■ Records for the task
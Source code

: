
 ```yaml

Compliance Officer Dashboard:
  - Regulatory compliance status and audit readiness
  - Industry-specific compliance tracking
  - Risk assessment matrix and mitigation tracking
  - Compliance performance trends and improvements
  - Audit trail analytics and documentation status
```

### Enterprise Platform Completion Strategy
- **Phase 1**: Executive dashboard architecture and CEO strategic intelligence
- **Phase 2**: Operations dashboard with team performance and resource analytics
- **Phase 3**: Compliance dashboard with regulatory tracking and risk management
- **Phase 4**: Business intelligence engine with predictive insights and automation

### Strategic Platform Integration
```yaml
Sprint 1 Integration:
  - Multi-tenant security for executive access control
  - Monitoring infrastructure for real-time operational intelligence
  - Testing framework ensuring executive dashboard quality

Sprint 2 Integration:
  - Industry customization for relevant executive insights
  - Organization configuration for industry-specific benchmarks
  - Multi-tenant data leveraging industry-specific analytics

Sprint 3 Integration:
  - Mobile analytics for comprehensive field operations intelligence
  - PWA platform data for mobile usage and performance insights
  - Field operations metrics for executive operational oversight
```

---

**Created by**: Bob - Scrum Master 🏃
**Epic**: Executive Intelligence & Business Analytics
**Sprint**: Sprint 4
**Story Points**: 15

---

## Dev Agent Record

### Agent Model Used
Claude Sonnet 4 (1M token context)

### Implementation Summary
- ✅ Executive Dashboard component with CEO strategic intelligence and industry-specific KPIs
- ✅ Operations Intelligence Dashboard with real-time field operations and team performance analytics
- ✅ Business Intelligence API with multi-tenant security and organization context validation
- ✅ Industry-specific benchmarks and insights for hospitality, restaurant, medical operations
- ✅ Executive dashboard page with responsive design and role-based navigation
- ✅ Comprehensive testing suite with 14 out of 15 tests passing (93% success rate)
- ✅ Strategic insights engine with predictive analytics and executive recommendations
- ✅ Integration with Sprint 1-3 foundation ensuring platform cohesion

■ Exercise brief
Each line of the records that holds the word "Integration" should be copied out.

■ Final answer
### Strategic Platform Integration
Sprint 1 Integration:
Sprint 2 Integration:
Sprint 3 Integration:
- ✅ Integration with Sprint 1-3 foundation ensuring platform cohesion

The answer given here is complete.